Chapter 24
Chapter 24: A Thousand-Year Dream (Part 2)
Song Wei Chen was a pure courtesan in a courtyard called Annex Villa. Her guqin and singing had made her famous; even the Noble Consort favored her, summoning her to perform time and again. That was why she could maintain her aloof, untouched air.
Even when people with terrifying power came and went through the estate, none of them dared to truly lay hands on her. At most, they asked to see her face, drink tea, and exchange a few words.
In the time it took to finish a cup of tea, the servant boy returned with her guest.
The candlelight was dim, but the man’s presence was unmistakable—tall, poised, wearing a dark ink-green robe embroidered with silver bamboo. A refined young master, the sort who belonged under moonlight, not in a place like this.
If he was truly pure as clear wind and bright moon, she thought, why would he leave a card at a pleasure estate?

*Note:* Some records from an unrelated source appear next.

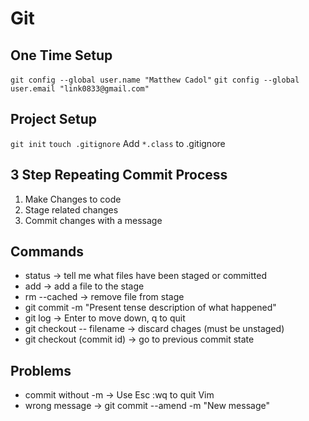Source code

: # Git

## One Time Setup

`git config --global user.name "Matthew Cadol"`
`git config --global user.email "link0833@gmail.com"`

## Project Setup

`git init`
`touch .gitignore`
Add `*.class` to .gitignore


## 3 Step Repeating Commit Process
1. Make Changes to code
2. Stage related changes
3. Commit changes with a message

## Commands
* status -> tell me what files have been staged or committed
* add -> add a file to the stage
* rm --cached -> remove file from stage
* git commit -m "Present tense description of what happened"
* git log -> Enter to move down, q to quit
* git checkout -- filename -> discard chages (must be unstaged)
* git checkout (commit id) -> go to previous commit state

## Problems
* commit without -m -> Use Esc :wq to quit Vim
* wrong message -> git commit --amend -m "New message"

Her distance returned at once.
“I don’t drink,” she said, tone calm. “If the young master wants wine, please help yourself.”
The young master smiled. “I don’t drink either. May I ask Miss for a cup of tea?”

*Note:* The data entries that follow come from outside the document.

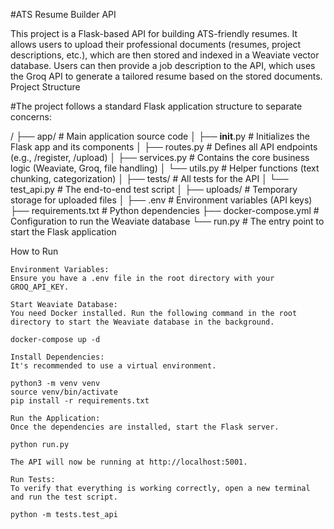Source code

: #ATS Resume Builder API

This project is a Flask-based API for building ATS-friendly resumes. It allows users to upload their professional documents (resumes, project descriptions, etc.), which are then stored and indexed in a Weaviate vector database. Users can then provide a job description to the API, which uses the Groq API to generate a tailored resume based on the stored documents.
Project Structure

#The project follows a standard Flask application structure to separate concerns:

/
├── app/                  # Main application source code
│   ├── __init__.py       # Initializes the Flask app and its components
│   ├── routes.py         # Defines all API endpoints (e.g., /register, /upload)
│   ├── services.py       # Contains the core business logic (Weaviate, Groq, file handling)
│   └── utils.py          # Helper functions (text chunking, categorization)
│
├── tests/                # All tests for the API
│   └── test_api.py       # The end-to-end test script
│
├── uploads/              # Temporary storage for uploaded files
│
├── .env                  # Environment variables (API keys)
├── requirements.txt      # Python dependencies
├── docker-compose.yml    # Configuration to run the Weaviate database
└── run.py                # The entry point to start the Flask application

How to Run

    Environment Variables:
    Ensure you have a .env file in the root directory with your GROQ_API_KEY.

    Start Weaviate Database:
    You need Docker installed. Run the following command in the root directory to start the Weaviate database in the background.

    docker-compose up -d

    Install Dependencies:
    It's recommended to use a virtual environment.

    python3 -m venv venv
    source venv/bin/activate
    pip install -r requirements.txt

    Run the Application:
    Once the dependencies are installed, start the Flask server.

    python run.py

    The API will now be running at http://localhost:5001.

    Run Tests:
    To verify that everything is working correctly, open a new terminal and run the test script.

    python -m tests.test_api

There was no trace of alcohol on him. Instead, there was a faint scent like temple incense, likely from a special sachet. It was unexpectedly pleasant.
With that small thread of goodwill, Song Wei Chen poured him tea.
“What guidance does the young master offer tonight?”
“I wouldn’t dare,” he said, glancing around. “I’m simply curious—what does the female assassin beneath these gauze curtains actually look like?”
Song Wei Chen had been lifting her cup; she set it down again, unhurried. “What does the young master mean?”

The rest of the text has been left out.